Electing a suitable investment product
By the time you read this column, the South African president would have been inaugurated. This inauguration is preceded by stringent protocols and procedures.
The first order of business would have been the swearing in of MPs. The National Assembly is elected to represent the people and to ensure government by the people under the constitution. It does this by choosing the president.
This could be the right time for you to elect or review your current investments or savings products in conjunction with your professional financial planner. Similar to electing a president, you need to have in place certain selection criteria.
Investment products are fundamental to wealth generation. There is a plethora of investment products and options making it a challenge for investors to make an optimal decision. For example, there are more than 900 collective investment schemes (unit trusts) in SA.
The purpose of this article is to outline some tips on the selection criteria that can be adopted to ease the challenge of choosing the appropriate product at the right time.
Let us start by expanding on the difference between savings and investments. These terminologies are used interchangeably. There are however subtle differences.
Savings enable you to plan for your future and that of your family. You may wish to own a home by saving for a deposit to buy the home. You may also want to save enough money to pay for your children to study at tertiary level.
Investments on the other hand have some of the same characteristics as savings.
Generally, investments make it possible for you to use your money to make more money. Instead of spending your extra money, you can invest this money, either regularly or as and when you have money to invest.

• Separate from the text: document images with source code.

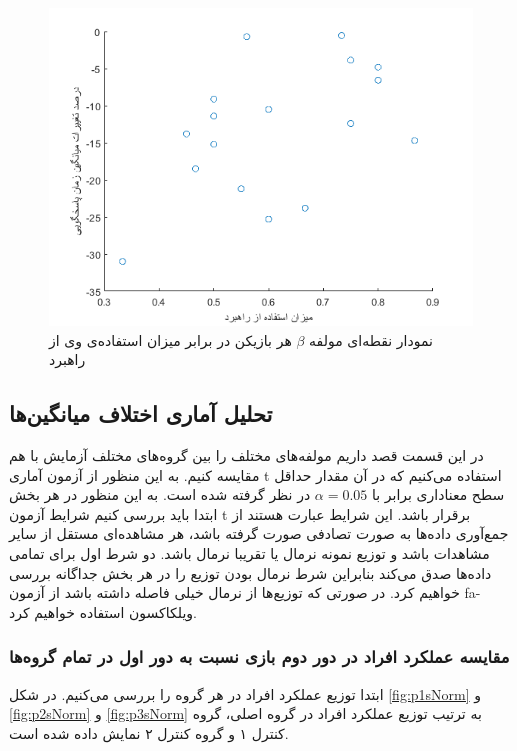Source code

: \documentclass[twoside, a4paper,11pt]{book}
\numberwithin{equation}{chapter}
\numberwithin{table}{chapter}
\numberwithin{figure}{chapter}
\numberwithin{equation}{chapter}
\newcommand{\mls}[1]{\gls{fa-#1}\glsuseri{la-#1}}
\begin{document}
\begin{figure}
\centering
\includegraphics[scale=0.8]{Figures/stUseDtScatter.png}
\caption{\label{fig:stUseDtScatter}
نمودار نقطه‌ای مولفه $\beta$ هر بازیکن در برابر میزان استفاده‌ی وی از راهبرد
}
\end{figure}



\subsection{تحلیل آماری اختلاف میانگین‌ها}
در این قسمت قصد داریم مولفه‌های مختلف را بین گروه‌های مختلف آزمایش با هم مقایسه کنیم. به این منظور از آزمون آماری t  استفاده می‌کنیم که در آن مقدار حداقل سطح معناداری برابر با  $\alpha = 0.05$ در نظر گرفته شده است. به این منظور در هر بخش ابتدا باید بررسی کنیم شرایط آزمون t برقرار باشد. این شرایط عبارت هستند از جمع‌آوری داده‌ها به صورت تصادفی صورت گرفته باشد، هر مشاهده‌ای مستقل از سایر مشاهدات باشد و توزیع نمونه نرمال یا تقریبا نرمال باشد. دو شرط اول برای تمامی داده‌ها صدق می‌کند بنابراین شرط نرمال بودن توزیع را در هر بخش جداگانه بررسی خواهیم کرد. در صورتی که توزیع‌ها از نرمال خیلی فاصله داشته باشد از آزمون \mls{ویلکاکسون} استفاده خواهیم کرد.

\subsubsection{مقایسه عملکرد افراد در دور دوم بازی نسبت به دور اول در تمام گروه‌ها}

ابتدا توزیع عملکرد افراد در هر گروه را بررسی می‌کنیم. در شکل \ref{fig:p1sNorm} و \ref{fig:p2sNorm} و \ref{fig:p3sNorm} به ترتیب توزیع عملکرد افراد در گروه اصلی، گروه کنترل ۱ و گروه کنترل ۲ نمایش داده شده است.
\end{document}
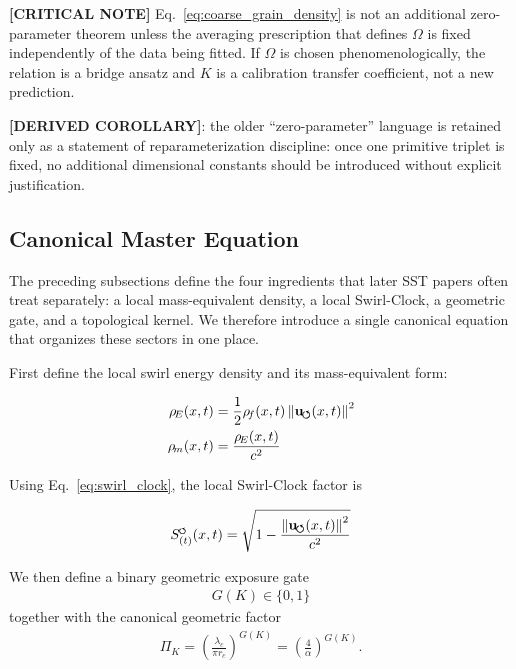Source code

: \documentclass[11pt]{article}
\theoremstyle{definition}
\theoremstyle{plain}
\theoremstyle{remark}
\newcommand{\swirlarrow}{\mathchoice{\mkern-2mu\scriptstyle\boldsymbol{\circlearrowleft}}{\mkern-2mu\scriptstyle\boldsymbol{\circlearrowleft}}{\mkern-2mu\scriptscriptstyle\boldsymbol{\circlearrowleft}}{\mkern-2mu\scriptscriptstyle\boldsymbol{\circlearrowleft}}}
\newcommand{\rhoF}{{\rho_{\!f}}}
\newcommand{\rhoE}{\rho_{\!E}}
\newcommand{\rhoM}{\rho_{\!m}}
\newcommand{\SwirlClock}{{S_{(t)}^{\swirlarrow}}}
\newcommand{\rc}{{r_c}}
\newcommand{\uswirl}{\mathbf{u}_{\!\boldsymbol{\circlearrowleft}}}
\begin{document}
        \textbf{[CRITICAL NOTE]} Eq.~\eqref{eq:coarse_grain_density} is not an additional zero-parameter theorem unless the averaging prescription that defines $\Omega$ is fixed independently of the data being fitted. If $\Omega$ is chosen phenomenologically, the relation is a bridge ansatz and $K$ is a calibration transfer coefficient, not a new prediction.

        \textbf{[DERIVED COROLLARY]}: the older ``zero-parameter'' language is retained only as a statement of reparameterization discipline: once one primitive triplet is fixed, no additional dimensional constants should be introduced without explicit justification.

    \subsection{Canonical Master Equation}
    \label{sec:master-equation}

        The preceding subsections define the four ingredients that later SST papers often treat separately:
        a local mass-equivalent density, a local Swirl-Clock, a geometric gate, and a topological kernel.
        We therefore introduce a single canonical equation that organizes these sectors in one place.

        First define the local swirl energy density and its mass-equivalent form:

        \begin{align}
            \rhoE(x,t) &= \frac{1}{2}\rhoF(x,t)\,\norm{\uswirl(x,t)}^2 \\
            \rhoM(x,t) &= \frac{\rhoE(x,t)}{c^2}
        \end{align}

        Using Eq.~\ref{eq:swirl_clock}, the local Swirl-Clock factor is

        \begin{align}
            \SwirlClock(x,t) = \sqrt{1 - \frac{\norm{\uswirl(x,t)}^2}{c^2}}
        \end{align}

        We then define a binary geometric exposure gate
        \begin{align}
            G(K) \in \{0,1\}
        \end{align}
        together with the canonical geometric factor
        \begin{align}
            \Pi_K = \left( \frac{\lambda_c}{\pi \rc} \right)^{G(K)} = \left( \frac{4}{\alpha} \right)^{G(K)} .
        \end{align}
\end{document}
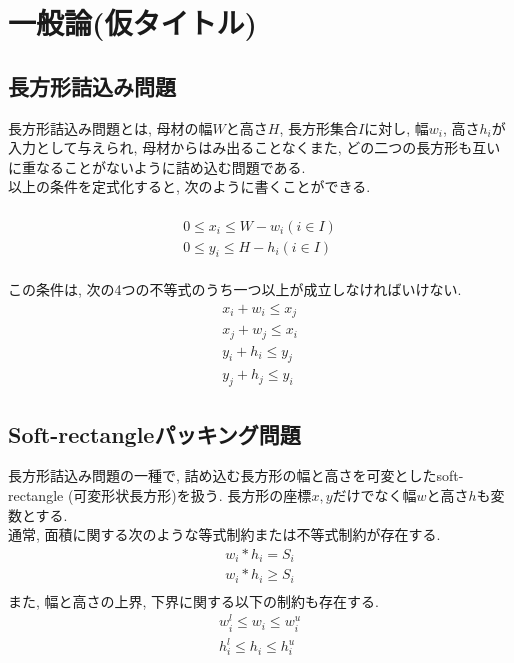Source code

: \section{一般論(仮タイトル)}

\subsection{長方形詰込み問題}
長方形詰込み問題とは, 母材の幅$W$と高さ$H$, 長方形集合$I$に対し, 幅$w_i$, 高さ$h_i$が入力として与えられ, 母材からはみ出ることなくまた, どの二つの長方形も互いに重なることがないように詰め込む問題である. \\
以上の条件を定式化すると, 次のように書くことができる. \\
\\
\begin{eqnarray}
    0 \leq x_i \leq W-w_i (i \in I)\\
    0 \leq y_i \leq H-h_i (i \in I)
\end{eqnarray}
\\
この条件は, 次の4つの不等式のうち一つ以上が成立しなければいけない.  
\begin{eqnarray}
    x_i + w_i \leq x_j \\
    x_j + w_j \leq x_i \\
    y_i + h_i \leq y_j \\
    y_j + h_j \leq y_i
\end{eqnarray}

\subsection{Soft-rectangleパッキング問題}
長方形詰込み問題の一種で, 詰め込む長方形の幅と高さを可変としたsoft-rectangle (可変形状長方形)を扱う\cite{soft-rectangle}. 
長方形の座標$x,y$だけでなく幅$w$と高さ$h$も変数とする. \\
通常, 面積に関する次のような等式制約または不等式制約が存在する. \\
\begin{eqnarray}
    w_i * h_i = S_i \\
    w_i * h_i \geq S_i \\
\end{eqnarray}
また, 幅と高さの上界, 下界に関する以下の制約も存在する. 
\begin{eqnarray}
    w_i^l \leq w_i \leq w_i^u \\
    h_i^l \leq h_i \leq h_i^u
\end{eqnarray}

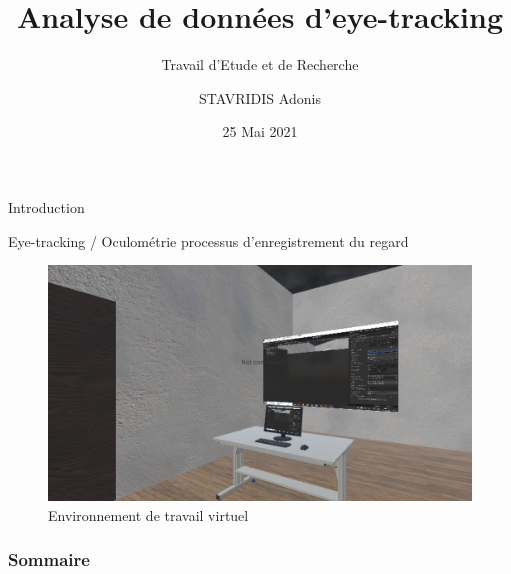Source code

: \documentclass{beamer}
\title[Analyse de données d'eye-tracking]{Analyse de données d'eye-tracking}
\subtitle{Travail d'Etude et de Recherche}
\author[STAVRIDIS Adonis]{STAVRIDIS Adonis}
\institute[Unistra, iCube]{
  Université de Strasbourg \and iCube \and 
  Antonio Capobianco, Flavien Lécuyer
}
\date[TER]{25 Mai 2021}
\begin{document}

\frame{\titlepage}
\begin{frame}{Introduction}
  \begin{block}{Eye-tracking / Oculométrie}
    processus d'enregistrement du regard
  \end{block}
  \pause
  \begin{figure}
    \includegraphics[height=0.35\textwidth]{environnement.png}
    \caption{Environnement de travail virtuel}
  \end{figure}
\end{frame}
\begin{frame}
  \frametitle{Sommaire}
  \tableofcontents
\end{frame}
\end{document}
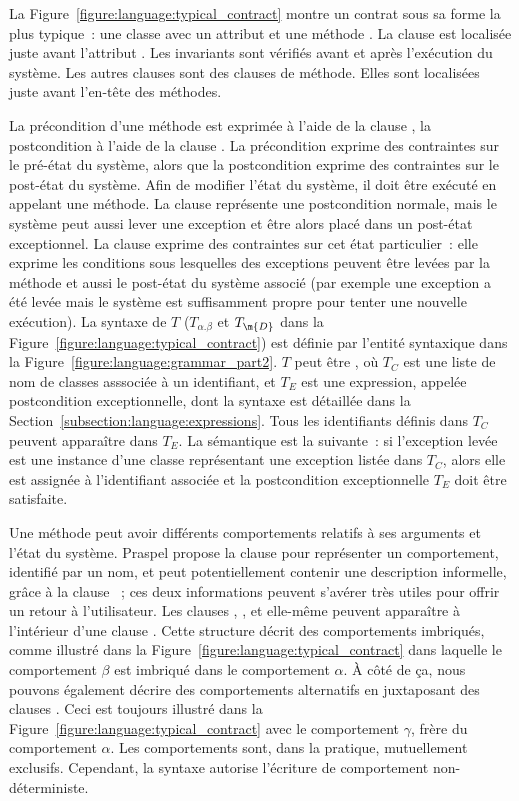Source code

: La Figure~\ref{figure:language:typical_contract} montre un contrat sous sa forme
la plus typique~: une classe  avec un attribut  et une méthode
. La clause \ainvariant est localisée juste avant l'attribut .
Les invariants sont vérifiés avant et après l'exécution du système. Les autres
clauses sont des clauses de méthode. Elles sont localisées juste avant l'en-tête
des méthodes.

La précondition d'une méthode est exprimée à l'aide de la clause \arequires, la
postcondition à l'aide de la clause \aensures. La précondition exprime des
contraintes sur le {\strong pré-état} du système, alors que la postcondition
exprime des contraintes sur le {\strong post-état} du système. Afin de modifier
l'état du système, il doit être exécuté en appelant une méthode. La clause
\aensures représente une {\strong postcondition normale}, mais le système peut
aussi lever une exception et être alors placé dans un {\strong post-état
exceptionnel}. La clause \athrowable exprime des contraintes sur cet état
particulier~: elle exprime les conditions sous lesquelles des exceptions peuvent
être levées par la méthode et aussi le post-état du système associé (par exemple
une exception a été levée mais le système est suffisamment propre pour tenter
une nouvelle exécution). La syntaxe de $T$ ($T_{\alpha.\beta}$ et $T_\m{D}$ dans
la Figure~\ref{figure:language:typical_contract}) est définie par l'entité
syntaxique  dans la
Figure~\ref{figure:language:grammar_part2}. $T$ peut être , où $T_C$ est une liste de nom de classes asssociée à un identifiant, et
$T_E$ est une expression, appelée {\strong postcondition exceptionnelle}, dont
la syntaxe est détaillée dans la Section~\ref{subsection:language:expressions}.
Tous les identifiants définis dans $T_C$ peuvent apparaître dans $T_E$. La
sémantique est la suivante~: si l'exception levée est une instance d'une classe
représentant une exception listée dans $T_C$, alors elle est assignée à
l'identifiant associée et la postcondition exceptionnelle $T_E$ doit être
satisfaite.

Une méthode peut avoir différents {\strong comportements} relatifs à ses
arguments et l'état du système. Praspel propose la clause \abehavior pour
représenter un comportement, identifié par un nom, et peut potentiellement
contenir une description informelle, grâce à la clause \adescription~; ces deux
informations peuvent s'avérer très utiles pour offrir un retour à l'utilisateur.
Les clauses \arequires, \aensures, \athrowable et \abehavior elle-même peuvent
apparaître à l'intérieur d'une clause \abehavior. Cette structure décrit des
comportements {\strong imbriqués}, comme illustré dans la
Figure~\ref{figure:language:typical_contract} dans laquelle le comportement
$\beta$ est imbriqué dans le comportement $\alpha$. À côté de ça, nous pouvons
également décrire des comportements {\strong alternatifs} en juxtaposant des
clauses \abehavior. Ceci est toujours illustré dans la
Figure~\ref{figure:language:typical_contract} avec le comportement $\gamma$,
frère du comportement $\alpha$. Les comportements sont, dans la pratique,
{\strong mutuellement exclusifs}. Cependant, la syntaxe autorise l'écriture de
comportement non-déterministe.

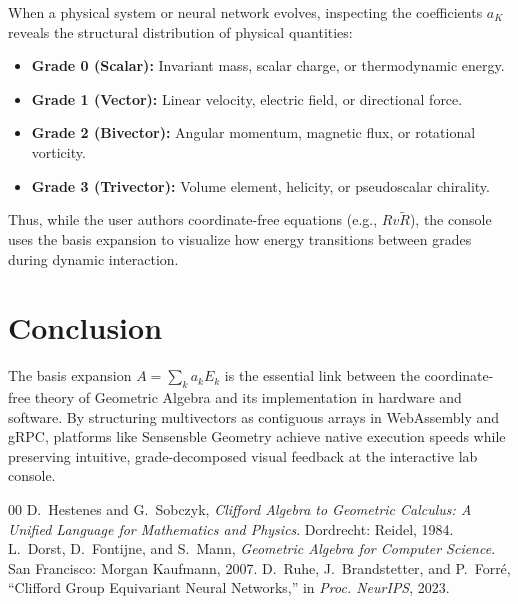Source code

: \documentclass[conference]{IEEEtran}
\begin{document}
When a physical system or neural network evolves, inspecting the coefficients $a_K$ reveals the structural distribution of physical quantities:
\begin{itemize}
    \item \textbf{Grade 0 (Scalar):} Invariant mass, scalar charge, or thermodynamic energy.
    \item \textbf{Grade 1 (Vector):} Linear velocity, electric field, or directional force.
    \item \textbf{Grade 2 (Bivector):} Angular momentum, magnetic flux, or rotational vorticity.
    \item \textbf{Grade 3 (Trivector):} Volume element, helicity, or pseudoscalar chirality.
\end{itemize}

Thus, while the user authors coordinate-free equations (e.g., $R v \tilde{R}$), the console uses the basis expansion to visualize how energy transitions between grades during dynamic interaction.

\section{Conclusion}

The basis expansion $A = \sum_k a_k E_k$ is the essential link between the coordinate-free theory of Geometric Algebra and its implementation in hardware and software. By structuring multivectors as contiguous arrays in WebAssembly and gRPC, platforms like Sensensble Geometry achieve native execution speeds while preserving intuitive, grade-decomposed visual feedback at the interactive lab console.

\begin{thebibliography}{00}
 D.~Hestenes and G.~Sobczyk, \emph{Clifford Algebra to Geometric Calculus: A Unified Language for Mathematics and Physics}. Dordrecht: Reidel, 1984.
 L.~Dorst, D.~Fontijne, and S.~Mann, \emph{Geometric Algebra for Computer Science}. San Francisco: Morgan Kaufmann, 2007.
 D.~Ruhe, J.~Brandstetter, and P.~Forr\'{e}, ``Clifford Group Equivariant Neural Networks,'' in \emph{Proc. NeurIPS}, 2023.
\end{thebibliography}
\end{document}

Investing money for when you are older and no longer able to work allows you to save money for your retirement.
The important question to ask is whether the investor is trying to meet short-, medium- or long-term goals?
What follows are some practical tips that could assist investors in determining their selection criteria:
l Investment term: The period of investment will determine among other things the level of risk of capital loss an investor is willing to assume.
l Risk tolerance: Risk can be defined in many ways. For the purpose of this column, the investor needs to determine how tolerant he or she is to a sudden drop in their accumulated investment value.
l Costs: The total expense ratio should also be analysed as this will have an impact on the investment growth.
l Liquidity: The structure of the investment product should be determined in relation to the flexibility of early withdrawal should the need arise. Some products have lock-in periods.
l Tax: Every investment has tax implications. You will either be taxed directly at your marginal rate (with possible exemption) or indirectly within a particular investment product. This is important as it will impact the pace of investment accumulation.
l Inflation: This erodes the capital value of an investment. The desired investment product should be assessed in terms of targeted inflation objectives.
A one-size-fits-all mentality does not work when it comes to savings and investments options. out there. A thorough needs and goals analysis is necessary. A certified financial planner can be approached to assist in researching options; and providing the necessary guidance to select the appropriate investment and savings products.